** Opening Data block **

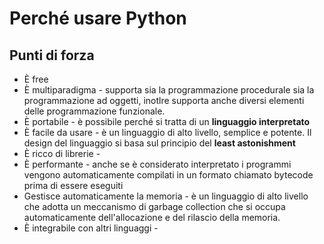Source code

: # Perché usare Python

## Punti di forza
+ È free
+ È multiparadigma - supporta sia la programmazione procedurale sia la programmazione ad oggetti, inotlre supporta anche diversi elementi delle programmazione funzionale. 
+ È portabile - è possibile perché si tratta di un <b>linguaggio interpretato</b>
+ È facile da usare - è un linguaggio di alto livello, semplice e potente. Il design del linguaggio si basa sul principio del <b> least astonishment </b>
+ È ricco di librerie - 
+ È performante - anche se è considerato interpretato i programmi vengono automaticamente compilati in un formato chiamato bytecode prima di essere eseguiti
+ Gestisce automaticamente la memoria - è un linguaggio di alto livello che adotta un meccanismo di garbage collection che si occupa automaticamente dell'allocazione e del rilascio della memoria. 
+ È integrabile con altri linguaggi -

** Closing Data block **

• **Required work**
Please write the material out again exactly as shown above, minus any pictures.

• **Output for this exercise**
Source code

: # Perché usare Python

## Punti di forza
+ È free
+ È multiparadigma - supporta sia la programmazione procedurale sia la programmazione ad oggetti, inotlre supporta anche diversi elementi delle programmazione funzionale. 
+ È portabile - è possibile perché si tratta di un <b>linguaggio interpretato</b>
+ È facile da usare - è un linguaggio di alto livello, semplice e potente. Il design del linguaggio si basa sul principio del <b> least astonishment </b>
+ È ricco di librerie - 
+ È performante - anche se è considerato interpretato i programmi vengono automaticamente compilati in un formato chiamato bytecode prima di essere eseguiti
+ Gestisce automaticamente la memoria - è un linguaggio di alto livello che adotta un meccanismo di garbage collection che si occupa automaticamente dell'allocazione e del rilascio della memoria. 
+ È integrabile con altri linguaggi -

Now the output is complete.